• INSTRUCTIONS TO FOLLOW: Reproduce the data exactly; no word may be added or dropped.

━━━━━━━━━━━━━━━━━━━━━━━━━━━━━━

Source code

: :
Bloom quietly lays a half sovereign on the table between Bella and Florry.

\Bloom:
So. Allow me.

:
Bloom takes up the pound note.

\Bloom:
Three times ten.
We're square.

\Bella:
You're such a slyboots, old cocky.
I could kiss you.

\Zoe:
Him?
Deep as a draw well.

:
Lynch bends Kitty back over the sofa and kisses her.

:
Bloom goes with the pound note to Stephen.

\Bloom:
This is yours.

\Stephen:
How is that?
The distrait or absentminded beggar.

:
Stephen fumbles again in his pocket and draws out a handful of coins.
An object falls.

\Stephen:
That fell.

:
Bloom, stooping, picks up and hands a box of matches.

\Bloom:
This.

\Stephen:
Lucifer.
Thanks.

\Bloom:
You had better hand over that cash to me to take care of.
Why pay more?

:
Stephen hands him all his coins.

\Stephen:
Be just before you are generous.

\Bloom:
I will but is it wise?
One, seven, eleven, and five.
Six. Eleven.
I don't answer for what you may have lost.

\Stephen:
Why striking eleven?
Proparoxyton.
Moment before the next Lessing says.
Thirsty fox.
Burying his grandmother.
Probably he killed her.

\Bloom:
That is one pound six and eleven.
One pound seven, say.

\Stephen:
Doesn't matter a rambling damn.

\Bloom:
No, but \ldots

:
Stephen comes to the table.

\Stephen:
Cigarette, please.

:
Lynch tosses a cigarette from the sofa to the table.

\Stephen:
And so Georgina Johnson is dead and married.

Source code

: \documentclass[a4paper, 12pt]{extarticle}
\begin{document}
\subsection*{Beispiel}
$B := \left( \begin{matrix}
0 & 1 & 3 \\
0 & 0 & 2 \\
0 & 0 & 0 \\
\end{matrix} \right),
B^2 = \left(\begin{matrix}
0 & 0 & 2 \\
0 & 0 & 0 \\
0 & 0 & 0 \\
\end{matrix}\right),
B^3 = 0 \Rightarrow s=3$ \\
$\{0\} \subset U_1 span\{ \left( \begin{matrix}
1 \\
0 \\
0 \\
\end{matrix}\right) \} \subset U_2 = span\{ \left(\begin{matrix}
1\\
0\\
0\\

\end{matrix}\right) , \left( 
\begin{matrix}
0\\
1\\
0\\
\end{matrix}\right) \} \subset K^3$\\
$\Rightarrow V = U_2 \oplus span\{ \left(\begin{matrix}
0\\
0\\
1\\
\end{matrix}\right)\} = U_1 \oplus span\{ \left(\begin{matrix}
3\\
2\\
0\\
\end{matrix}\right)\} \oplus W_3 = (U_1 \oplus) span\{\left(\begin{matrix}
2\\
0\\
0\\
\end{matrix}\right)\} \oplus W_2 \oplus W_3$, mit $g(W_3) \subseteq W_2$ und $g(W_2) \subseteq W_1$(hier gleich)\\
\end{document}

━━━━━━━━━━━━━━━━━━━━━━━━━━━━━━

• ANSWER SECTION:
Source code

: :
Bloom quietly lays a half sovereign on the table between Bella and Florry.

\Bloom:
So. Allow me.

:
Bloom takes up the pound note.

\Bloom:
Three times ten.
We're square.

\Bella:
You're such a slyboots, old cocky.
I could kiss you.

\Zoe:
Him?
Deep as a draw well.

:
Lynch bends Kitty back over the sofa and kisses her.

:
Bloom goes with the pound note to Stephen.

\Bloom:
This is yours.

\Stephen:
How is that?
The distrait or absentminded beggar.

:
Stephen fumbles again in his pocket and draws out a handful of coins.
An object falls.

\Stephen:
That fell.

:
Bloom, stooping, picks up and hands a box of matches.

\Bloom:
This.

\Stephen:
Lucifer.
Thanks.

\Bloom:
You had better hand over that cash to me to take care of.
Why pay more?

:
Stephen hands him all his coins.

\Stephen:
Be just before you are generous.

\Bloom:
I will but is it wise?
One, seven, eleven, and five.
Six. Eleven.
I don't answer for what you may have lost.

\Stephen:
Why striking eleven?
Proparoxyton.
Moment before the next Lessing says.
Thirsty fox.
Burying his grandmother.
Probably he killed her.

\Bloom:
That is one pound six and eleven.
One pound seven, say.

\Stephen:
Doesn't matter a rambling damn.

\Bloom:
No, but \ldots

:
Stephen comes to the table.

\Stephen:
Cigarette, please.

:
Lynch tosses a cigarette from the sofa to the table.

\Stephen:
And so Georgina Johnson is dead and married.

Source code

: \documentclass[a4paper, 12pt]{extarticle}
\begin{document}
\subsection*{Beispiel}
$B := \left( \begin{matrix}
0 & 1 & 3 \\
0 & 0 & 2 \\
0 & 0 & 0 \\
\end{matrix} \right),
B^2 = \left(\begin{matrix}
0 & 0 & 2 \\
0 & 0 & 0 \\
0 & 0 & 0 \\
\end{matrix}\right),
B^3 = 0 \Rightarrow s=3$ \\
$\{0\} \subset U_1 span\{ \left( \begin{matrix}
1 \\
0 \\
0 \\
\end{matrix}\right) \} \subset U_2 = span\{ \left(\begin{matrix}
1\\
0\\
0\\

\end{matrix}\right) , \left( 
\begin{matrix}
0\\
1\\
0\\
\end{matrix}\right) \} \subset K^3$\\
$\Rightarrow V = U_2 \oplus span\{ \left(\begin{matrix}
0\\
0\\
1\\
\end{matrix}\right)\} = U_1 \oplus span\{ \left(\begin{matrix}
3\\
2\\
0\\
\end{matrix}\right)\} \oplus W_3 = (U_1 \oplus) span\{\left(\begin{matrix}
2\\
0\\
0\\
\end{matrix}\right)\} \oplus W_2 \oplus W_3$, mit $g(W_3) \subseteq W_2$ und $g(W_2) \subseteq W_1$(hier gleich)\\
\end{document}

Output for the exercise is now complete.